Comparitive mechanical upkeep on sm SUVs?


#1

Hey folks, I’m wondering if any of you have owned one or another of the small crossover SUV’s in the past few years and can give me some real world feedback on mechanical pros and cons you’ve experienced keeping up the maintenance?



Since Dad died last year I’ve been gradually working on fixing up a long neglected house. I’m at the point where I need to start bringing home large items from the hardware store fairly often and am finding that the trunk of the Impala, albeit large, is too short in height and also difficult to load and unload heavy and/or bulky items over the high back lip of the trunk. So I’m actually thinking of trading the Impala for a small, basic SUV such as a Honda CRV, Toyota RAV4, Pontiac Vibe, Scion, etc.



Obviously, I’ll do all my homework and lots of test driving to find what works best for me. (As in, it can’t have too high a step in height because of my bum knee.)



But what I would appreciate is info any of you have about how easy/difficult, moderate/expensive it is to mechanically maintain one or another of these? Keep in mind that I do not/cannot do my own repairs so will have to pay a shop for any such work.



Just part of the homework as one factor to consider. Several years reading here has taught me that some car models are easier and take less time to work on due to design and therefore would tend to cost less to have service and repairs.



Thanks.



Marnet


#2

The Consumer Reports New Car Buyers’ Guide, available at your local bookstore, is IMHO the best reference out there.

Remember, the cheapest repair is the one that never needs to be done. Reliability is key.


#3

Hi Mountainbike.

Oh, yes, checking Consumer Reports, the Insurance Institute for Highway Safety, Edmunds.com, etc. is all part of the homework, just like when I bought the Impala. So yes, reliability is a huge factor.

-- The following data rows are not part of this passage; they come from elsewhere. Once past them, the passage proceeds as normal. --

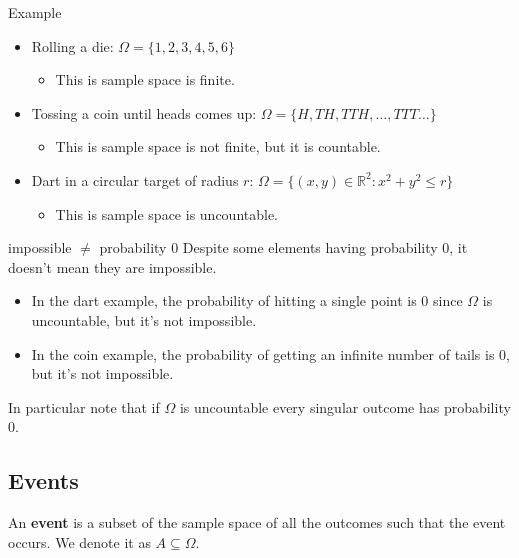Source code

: \documentclass[10pt]{extarticle}
\newcommand{\R}{\mathbb{R}}
\begin{document}
\begin{examplebox}{Example}
    \begin{itemize}
        \item Rolling a die: $\Omega = \{1, 2, 3, 4, 5, 6\}$
              \begin{itemize}
                  \item This is sample space is finite.
              \end{itemize}
        \item Tossing a coin until heads comes up: $\Omega = \{H, TH, TTH, \dots, TTT\dots\}$
              \begin{itemize}
                  \item This is sample space is not finite, but it is countable.
              \end{itemize}
        \item Dart in a circular target of radius $r$: $\Omega = \{(x, y) \in \R^2 : x^2 + y^2 \le r\}$
              \begin{itemize}
                  \item This is sample space is uncountable.
              \end{itemize}
    \end{itemize}
\end{examplebox}

\begin{notebox}{impossible $\ne$ probability 0}
    Despite some elements having probability 0, it doesn't mean they are impossible.

    \begin{itemize}
        \item In the dart example, the probability of hitting a single point is 0 since $\Omega$ is uncountable, but it's not impossible.
        \item In the coin example, the probability of getting an infinite number of tails is 0, but it's not impossible.
    \end{itemize}

    In particular note that if $\Omega$ is uncountable every singular outcome has probability 0.
\end{notebox}

\subsection{Events}

An \textbf{event} is a subset of the sample space of all the outcomes such that the event occurs.
We denote it as $A \subseteq \Omega$.
\end{document}
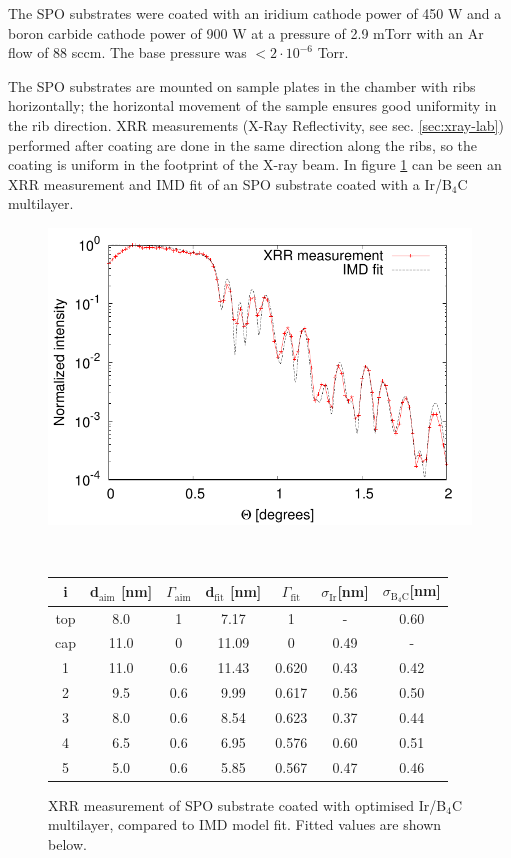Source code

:The SPO substrates were coated with an iridium cathode power of 450 W and a boron carbide cathode power of 900 W at a pressure of 2.9 mTorr with an Ar flow of 88 sccm. The base pressure was $< 2\cdot10^{-6}$ Torr.

The SPO substrates are mounted on sample plates in the chamber with ribs horizontally; the horizontal movement of the sample ensures good uniformity in the rib direction. XRR measurements (X-Ray Reflectivity, see sec. \ref{sec:xray-lab}) performed after coating are done in the same direction along the ribs, so the coating is uniform in the footprint of the X-ray beam. In figure \ref{fig:ir-b4c-fit} can be seen an XRR measurement and IMD fit of an SPO substrate coated with a  Ir/B$_4$C multilayer.

\begin{figure}[h!]
\centering
\begin{minipage}{.6\textwidth}
  \centering
  \includegraphics[width=\linewidth]{figures/athena/coating_on_spo/120-10-21_fit.pdf}
\end{minipage}
\\
\vspace{1cm}
\begin{minipage}{.8\textwidth}
  \centering
  \footnotesize
\begin{tabular}{c|c|c|c|c|c|c}
i&d$_{\text{aim}}$ [nm]&$\Gamma_{\text{aim}}$&d$_{\text{fit}}$ [nm]&$\Gamma_{\text{fit}}$&$\sigma_{\text{Ir}}$[nm]&$\sigma_{\text{B}_4\text{C}}$[nm]\\
\hline
top&8.0&1&7.17&1&-&0.60\\
cap&11.0&0&11.09&0&0.49&-\\
1&11.0&0.6&11.43&0.620&0.43&0.42\\
2&9.5&0.6&9.99&0.617&0.56&0.50\\
3&8.0&0.6&8.54&0.623&0.37&0.44\\
4&6.5&0.6&6.95&0.576&0.60&0.51\\
5&5.0&0.6&5.85&0.567&0.47&0.46
\end{tabular}
\end{minipage}
\caption{\footnotesize XRR measurement of SPO substrate coated with optimised Ir/B$_4$C multilayer, compared to IMD model fit. Fitted values are shown below.}\label{fig:ir-b4c-fit}
\end{figure}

But I’ve noticed commentary here in the past about how particular makes and models of cars fit or cram the engine into the front end space differently and how that and other mechanical access design can and does make a big difference in ease of servicing for normal maintenance work. So I thought I’d plumb the depths of experience here on the board for feedback.

Of course, since I’d have to give up my bench seat with the column shifter and perhaps get lower gas mileage, I may not swap the Impala anyway. I’m just busy thinking of possible ways to get done what I need in the most economical way possible.

Thanks again. Always a pleasure to hear from you.

Marnet
…still reading, still learning


#4

My neighbor teaches school and has been driving the same Honda CRV for nearly 10 years now. Her previous car was a more expensive Volkswagen Passat, an unreliable money pit.

The CRV has been bullet-proof and has cost her very little in upkeep. She’s planning to buy a newer one when this one reaches 10 years.

If you want low operating cost, avoid all wheel drive, go for the front drive only. The Matrix, Vibe and 2 wheel drive CRV are all very durable and have low maintenance costs.

The Scion is alternative lifestyle version of the Matrix; it’s a Toyota as well. Any of the above will give you many years of trouble-free service.


#5

Have you thought of a small utility trailer for your Impala? You can carry at least as much weight and far more items easily using one of those.

Alternatively I would suggest looking at a used Minivan. They have incredible cargo capacity, easy egress and many other pluses. If you buy domestic you will get a incredible bargain in the used market, enough to make up for potential repairs vs a higher demand vehicle like the CRV, RAV4, Vibe/Matrix which absolutely pale in cargo carrying ease/flexibility.


#6

As a general rule rear wheel drive vehicles are easier to work on. When comparing FWD vehicles, 4-bangers are easier to work on. In addition to a V engine configuration taking up more room, the rear bank can be tough to access and peripheral stuff like the alternator, the AC compressor, the power steering pump etc. needs to be stuffed in any available space. A large V6 FWD vehicle can be pretty packed under the hood.

The easiest thing to work on IMHO is a 4 cylinder 2wd pickup.


#7

Exactly the type of info I’m looking for, sir. Great feedback. Thank you!
Marnet
…still reading, still learning


#8

Actually, I hadn’t until now. Biggest problem is that the subdivision indentures do not allow such trailers to be kept and stored visible anywhere on the outside of the property. I’d have to rent space to keep one or rent one each time I need it. So I’m more likely to either get a different vehicle or just make do with what I have and impose on friends and neighbors who have trucks, although that is proving problematic to work out mutually agreeable schedules for such favors. I hate to impose too much.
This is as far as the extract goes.